Thursday, June 13, 2013

Culture Shock 06.13.13: Return to 'Astro City' is long overdue

"Astro City" No. 1 (2013).
After such a long time away, the signpost is still familiar and reassuring.

"Welcome to Astro City.”

Three years is too long, but with industry upheavals and "Astro City” creator/writer Kurt Busiek's health issues finally in the rearview mirror, one of the most beloved superhero comics on the stands is back, with a new No. 1 issue — never mind this is the 60th issue overall — that picks up where the series left off and serves as a jumping-on point for new readers.

If you're new, not to worry. There's a tour guide, a fellow called the Broken Man, who looks like a blue-skinned, 1970s David Bowie and connects the dots like a deranged Fox Mulder. But the clue he may know what he's talking about is he seems aware he's a fictional character in a book, and it doesn't trouble him in the least. Not when there are other things to worry about, like the gigantic inter-dimensional doorway that has suddenly appeared, tall and proud among the futuristic skyscrapers of Astro City's gleaming skyline.
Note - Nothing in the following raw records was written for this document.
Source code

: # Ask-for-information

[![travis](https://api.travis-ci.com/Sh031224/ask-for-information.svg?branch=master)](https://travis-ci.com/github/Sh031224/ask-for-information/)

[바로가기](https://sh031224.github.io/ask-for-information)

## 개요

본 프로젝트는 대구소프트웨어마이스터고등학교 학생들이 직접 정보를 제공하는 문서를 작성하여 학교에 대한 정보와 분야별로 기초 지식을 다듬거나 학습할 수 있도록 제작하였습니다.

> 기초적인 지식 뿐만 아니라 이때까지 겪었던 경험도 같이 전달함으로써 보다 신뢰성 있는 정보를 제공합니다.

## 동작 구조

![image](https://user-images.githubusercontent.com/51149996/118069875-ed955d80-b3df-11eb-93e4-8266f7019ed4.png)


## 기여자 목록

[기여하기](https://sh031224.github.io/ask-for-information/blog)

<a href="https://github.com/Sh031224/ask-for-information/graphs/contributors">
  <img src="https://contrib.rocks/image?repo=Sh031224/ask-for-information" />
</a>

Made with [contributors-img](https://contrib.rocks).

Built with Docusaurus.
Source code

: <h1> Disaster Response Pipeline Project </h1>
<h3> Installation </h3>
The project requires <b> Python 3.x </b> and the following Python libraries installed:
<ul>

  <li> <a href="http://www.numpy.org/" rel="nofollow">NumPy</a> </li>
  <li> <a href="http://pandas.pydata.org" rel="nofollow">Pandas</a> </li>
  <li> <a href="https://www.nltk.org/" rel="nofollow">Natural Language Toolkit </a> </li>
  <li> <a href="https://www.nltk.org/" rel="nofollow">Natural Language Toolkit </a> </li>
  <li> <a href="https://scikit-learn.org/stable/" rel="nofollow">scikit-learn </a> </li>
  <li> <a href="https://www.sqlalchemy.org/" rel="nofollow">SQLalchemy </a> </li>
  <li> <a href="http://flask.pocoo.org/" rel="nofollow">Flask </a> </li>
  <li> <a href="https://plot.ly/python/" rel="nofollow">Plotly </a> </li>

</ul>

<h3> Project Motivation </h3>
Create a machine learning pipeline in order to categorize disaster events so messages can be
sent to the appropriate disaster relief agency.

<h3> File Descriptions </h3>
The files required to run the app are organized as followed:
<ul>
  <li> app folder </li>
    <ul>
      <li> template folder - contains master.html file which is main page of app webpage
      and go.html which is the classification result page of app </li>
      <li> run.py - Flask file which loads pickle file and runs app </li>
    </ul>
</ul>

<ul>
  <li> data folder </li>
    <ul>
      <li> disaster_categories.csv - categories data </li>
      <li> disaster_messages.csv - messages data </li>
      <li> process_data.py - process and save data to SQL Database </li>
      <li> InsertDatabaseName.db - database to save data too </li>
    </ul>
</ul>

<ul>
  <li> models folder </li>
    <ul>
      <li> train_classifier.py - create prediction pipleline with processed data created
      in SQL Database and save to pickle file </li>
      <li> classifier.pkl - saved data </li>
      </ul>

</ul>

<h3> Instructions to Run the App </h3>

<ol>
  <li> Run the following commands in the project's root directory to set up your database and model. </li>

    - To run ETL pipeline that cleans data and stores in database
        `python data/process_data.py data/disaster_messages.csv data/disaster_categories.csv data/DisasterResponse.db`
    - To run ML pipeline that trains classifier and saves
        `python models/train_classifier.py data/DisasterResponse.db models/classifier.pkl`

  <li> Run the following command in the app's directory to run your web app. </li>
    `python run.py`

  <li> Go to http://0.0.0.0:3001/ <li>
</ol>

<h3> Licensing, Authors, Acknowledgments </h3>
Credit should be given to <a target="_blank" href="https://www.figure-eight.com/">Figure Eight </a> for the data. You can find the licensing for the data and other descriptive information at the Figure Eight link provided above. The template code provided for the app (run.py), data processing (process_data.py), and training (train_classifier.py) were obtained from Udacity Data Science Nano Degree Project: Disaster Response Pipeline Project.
Just another day in Astro City, where superheroes are as common as pennies on a sidewalk and Earth-shaking events as frequent as government holidays.

Busiek and artist collaborator Brent Eric Anderson waste no time introducing new characters and reintroducing old friends. Making a madcap debut is American Chibi, whose appearance and perky personality appear to have sprung from a Japanese cartoon. And returning is the Samaritan, Busiek's version of Superman written properly.
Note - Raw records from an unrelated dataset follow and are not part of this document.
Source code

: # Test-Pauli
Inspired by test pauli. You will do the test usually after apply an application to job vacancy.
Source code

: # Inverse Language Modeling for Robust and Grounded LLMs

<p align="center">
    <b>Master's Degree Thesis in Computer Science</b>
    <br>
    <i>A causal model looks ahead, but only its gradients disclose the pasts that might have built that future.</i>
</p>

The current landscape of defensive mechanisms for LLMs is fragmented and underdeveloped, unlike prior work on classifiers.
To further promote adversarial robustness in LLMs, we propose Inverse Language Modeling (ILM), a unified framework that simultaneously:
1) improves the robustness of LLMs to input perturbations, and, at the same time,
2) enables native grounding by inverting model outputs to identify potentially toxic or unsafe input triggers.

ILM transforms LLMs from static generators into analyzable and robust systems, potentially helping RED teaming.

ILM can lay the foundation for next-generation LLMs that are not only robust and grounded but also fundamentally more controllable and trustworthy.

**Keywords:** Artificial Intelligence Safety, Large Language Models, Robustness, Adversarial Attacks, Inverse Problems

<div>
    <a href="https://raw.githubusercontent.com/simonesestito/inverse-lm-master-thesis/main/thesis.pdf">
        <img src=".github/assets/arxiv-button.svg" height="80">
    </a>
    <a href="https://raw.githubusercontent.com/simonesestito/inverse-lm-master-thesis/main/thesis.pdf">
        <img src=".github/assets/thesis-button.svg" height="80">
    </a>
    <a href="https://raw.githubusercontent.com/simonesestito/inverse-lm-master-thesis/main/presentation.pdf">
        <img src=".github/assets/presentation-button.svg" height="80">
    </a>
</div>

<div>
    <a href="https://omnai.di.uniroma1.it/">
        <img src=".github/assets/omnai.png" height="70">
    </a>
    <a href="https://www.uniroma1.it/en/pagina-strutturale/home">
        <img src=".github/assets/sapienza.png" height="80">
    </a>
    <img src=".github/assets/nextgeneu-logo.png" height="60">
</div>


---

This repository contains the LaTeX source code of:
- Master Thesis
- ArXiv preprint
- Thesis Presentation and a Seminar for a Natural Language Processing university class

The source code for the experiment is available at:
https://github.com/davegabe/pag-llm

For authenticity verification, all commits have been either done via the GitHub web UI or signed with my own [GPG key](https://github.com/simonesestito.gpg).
But where Busiek is always best, where he works real magic and metaphorical heroics, is with the ordinary, average people who just happen to live in a world of the extraordinary.
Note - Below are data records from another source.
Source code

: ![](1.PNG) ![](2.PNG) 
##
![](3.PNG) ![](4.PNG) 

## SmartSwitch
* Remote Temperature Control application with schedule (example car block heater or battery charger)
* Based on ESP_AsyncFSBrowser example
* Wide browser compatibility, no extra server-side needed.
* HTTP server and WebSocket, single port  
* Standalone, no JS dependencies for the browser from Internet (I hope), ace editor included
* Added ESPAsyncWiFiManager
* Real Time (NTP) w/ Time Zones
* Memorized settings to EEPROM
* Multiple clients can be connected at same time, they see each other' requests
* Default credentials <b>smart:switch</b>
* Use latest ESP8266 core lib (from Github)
One of the greatest superhero tales ever told is Busiek's "Astro City” story "The Nearness of You” (collected in the "Astro City: Confession” trade paperback), which focuses on an ordinary man haunted by dreams of a woman he never met. An ordinary woman. Not too beautiful. Not even his type, really. But the dreams leave him with an ache, a sense of something missing. It turns out they are memories of a wife he had in another timeline – a timeline rewritten during one of those reality-rebooting events superheroes deal with every few years.

"The Nearness of You” is not only a beautiful story with a perfect ending, which I won't spoil, and it's not only a look at the "collateral damage” superheroes cause, it's a gentle critique of the comics industry, which has fallen into an endless cycle of huge events, multi-book crossovers, and reboots that lead writers to retell the same old stories again and again.

DC Comics is more guilty of this than Marvel, and it shows. How many times has Superman's origin story been retold, with a few minor alterations here and there?

Published under DC's semi-autonomous Vertigo banner, "Astro City” is mercifully free of DC's regular continuity-rewriting antics. Also, despite his use of Superman, Wonder Woman and Batman analogues in the guise of the Samaritan, Winged Victory and the Confessor, Busiek's writing has always seemed more Marvel than DC.

So it is with the new "Astro City,” which kicks off with a story that puts Busiek's spin on a typical 1960s Stan Lee/Jack Kirby tale for Marvel, complete with a character who could have been designed by "King” Kirby himself. Busiek's "spin,” naturally, is to link this all-powerful, cosmic being's story to that of an ordinary man on the street. Humanity and the problems and hopes of everyday people, even in the face of literally larger-than-life events, are what interest Busiek.

And they are why "Astro City” remains a cut above all those other superhero comics.

"Astro City” No. 1 is currently available in comic book specialty shops and on the ComiXology app for Android and iPad.